Rupp and UNC-Chapel Hill colleague Mark Holmes analyzed data from the U.S. Bureau of Transportation for 35 million flights from 1995 and 2001 to determine factors that relate to flight cancellations. Their findings appear in the November 2006 edition of Economica.
In addition to weather, Rupp said there are several reasons for flight cancellations, the most prominent among them airline hub size, concern over revenue loss, the day of the week, and the time of the flight.
“Airline routes served by a single carrier are more prevalent at smaller airports, hence the increase in flight cancellations is likely due to an airport effect, such as a lack of mechanics at small airports,” Rupp said.
Rupp became interested in studying the connection between lack of competition on a route and flight cancellations when his own flight from Atlanta to Valdosta, GA was repeatedly cancelled in 2000. Smaller airports tend to have fewer resources than larger airports, said Rupp, and usually have cornered the market for regional passenger use.
The researchers also found that routes with more frequent daily service are more likely to be cancelled. Carriers are trying to minimize the inconvenience imposed on travelers from flight cancellations, said Holmes, and hence they are more likely to cancel flights on routes served regularly during the day.
“Customers are going to be less upset if they have to wait one hour for a rescheduled flight than if they have to wait four hours,” said Holmes, a senior research fellow at UNC Chapel-Hill’s Sheps Center for Health Services Research.
Cancelled flights also occur because of the lack of ridership on a flight, Rupp said, which also inconveniences fewer passengers.
“This is good news for travelers since the carrier is trying to minimize the number of passengers inconvenienced by a flight cancellation,” he said. “You would rather they cancel an empty flight than a full flight.”
Researchers also found that flights scheduled on less busy travel days (Monday, Tuesday, Wednesday, and Saturday) were more likely to be cancelled, as are flights to airports where airlines have “use-it-or-lose-it” scheduled slots for arrivals and departures.
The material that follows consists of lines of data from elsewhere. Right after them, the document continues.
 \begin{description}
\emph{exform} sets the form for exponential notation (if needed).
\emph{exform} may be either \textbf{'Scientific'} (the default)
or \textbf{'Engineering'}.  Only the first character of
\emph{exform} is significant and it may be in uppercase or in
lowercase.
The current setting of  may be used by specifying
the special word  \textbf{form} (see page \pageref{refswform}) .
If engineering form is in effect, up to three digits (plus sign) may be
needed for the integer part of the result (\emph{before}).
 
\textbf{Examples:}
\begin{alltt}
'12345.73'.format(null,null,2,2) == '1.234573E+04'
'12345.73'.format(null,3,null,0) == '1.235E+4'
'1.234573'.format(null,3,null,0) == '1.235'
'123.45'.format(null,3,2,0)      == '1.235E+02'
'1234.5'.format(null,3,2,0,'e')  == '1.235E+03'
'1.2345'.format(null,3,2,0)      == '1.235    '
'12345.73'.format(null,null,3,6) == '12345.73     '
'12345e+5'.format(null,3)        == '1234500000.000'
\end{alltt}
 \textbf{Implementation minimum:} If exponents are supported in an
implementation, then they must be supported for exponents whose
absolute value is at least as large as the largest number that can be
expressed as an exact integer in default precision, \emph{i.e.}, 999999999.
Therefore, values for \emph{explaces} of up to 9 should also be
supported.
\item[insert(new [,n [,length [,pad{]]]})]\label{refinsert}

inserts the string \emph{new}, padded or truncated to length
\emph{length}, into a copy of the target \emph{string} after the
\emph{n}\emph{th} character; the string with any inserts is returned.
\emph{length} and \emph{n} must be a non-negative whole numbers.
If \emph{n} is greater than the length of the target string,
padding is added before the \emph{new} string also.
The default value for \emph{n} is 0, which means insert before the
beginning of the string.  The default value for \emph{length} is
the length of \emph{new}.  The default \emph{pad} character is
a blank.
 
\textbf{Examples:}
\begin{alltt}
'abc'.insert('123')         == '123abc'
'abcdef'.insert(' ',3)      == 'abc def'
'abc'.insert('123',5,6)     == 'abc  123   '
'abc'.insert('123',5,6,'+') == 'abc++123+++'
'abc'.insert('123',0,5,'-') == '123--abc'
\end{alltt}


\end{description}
They also found that passengers scheduled for the last flight of the day are less likely to have their flights cancelled.
“Carriers do this for two reasons,” Holmes said. “First, they want to get all of their aircraft to their scheduled destinations to set themselves up for normal operations the following day. And second, they don’t want to inconvenience air travelers by making them stay overnight.”
While delays at larger hub airports have been extensively reported by the media, less attention has been given to the reduction in flight cancellations for flights departing from a carrier’s hub airport. Holmes explains: “carriers have access to more resources including replacement flight crews, mechanics, spare parts and equipment at their own hub airports, hence the reduction in cancellations.”
Do the authors provide any suggestions to travelers who want to avoid flight cancellations? “Choose a departure time earlier in the day, travel on a Thursday, Friday, or Sunday, select a larger airport (preferably a carrier’s hub), and if making a connection try to avoid an airport subject to poor weather conditions (i.e., winter snow storms in Chicago or Denver; summer thunder storms in Atlanta).